Ireland Women: Victory over New Zealand, highlight of the Ireland roller coaster ride

As results and performances have deteriorated, off-field events have often been chaotic in recent years, and relations between elite players and some administrators have sometimes been strained.

In February 2020, the IRFU apologized to the Welsh women after they were forced to take cold showers following their defeat to Ireland in the Six Nations tournament.

Later, in September 2021, with the impact of the Covid-19 pandemic still being felt, the governing body launched a review after Ulster and Connacht players had to be moved next to rubbish bins at a women’s inter-provincial match in Dublin.

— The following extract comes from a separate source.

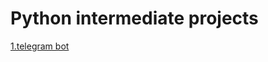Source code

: <h1>Python intermediate projects</h1>
<a href="https://github.com/NaReddyJashwanthReddy/intermediatepythonprojects/blob/main/telbot/pythoncode.py">1.telegram bot</a>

Covid guidelines in place at the time meant women’s rugby was not classed as an ‘elite sport’, so changing rooms at Energia Park were not open.

Controversy arose two months later when IRFU chief executive Philip Browne re-emphasized the organisation’s commitment to women’s football while acknowledging that structures needed to be addressed after women’s rugby director Anthony Eddy was criticized for doing so by current and former players that he insisted on the 15-on-15 game. Sideplay had not been overlooked.

Ireland’s front row Cliodhna Moloney famously likened Eddy’s comments to “spreading manure” as relations between many Irish squad members and some of the sport’s senior officials deteriorated.

In December that year, a large group of former and current Irish rugby players escalated their grievances when they signed a letter to the Irish government expressing the loss of “all confidence in the IRFU”.

The letter asked for the government’s support in implementing “meaningful change” in women’s football in Ireland.

In response, the IRFU said it had “refuted the general tenor of the document” and was disappointed by the timing of its publication.

A report published a year later found that, following an independent review, the IRFU allocated €1 million to support the development of facilities and pathways in women’s football.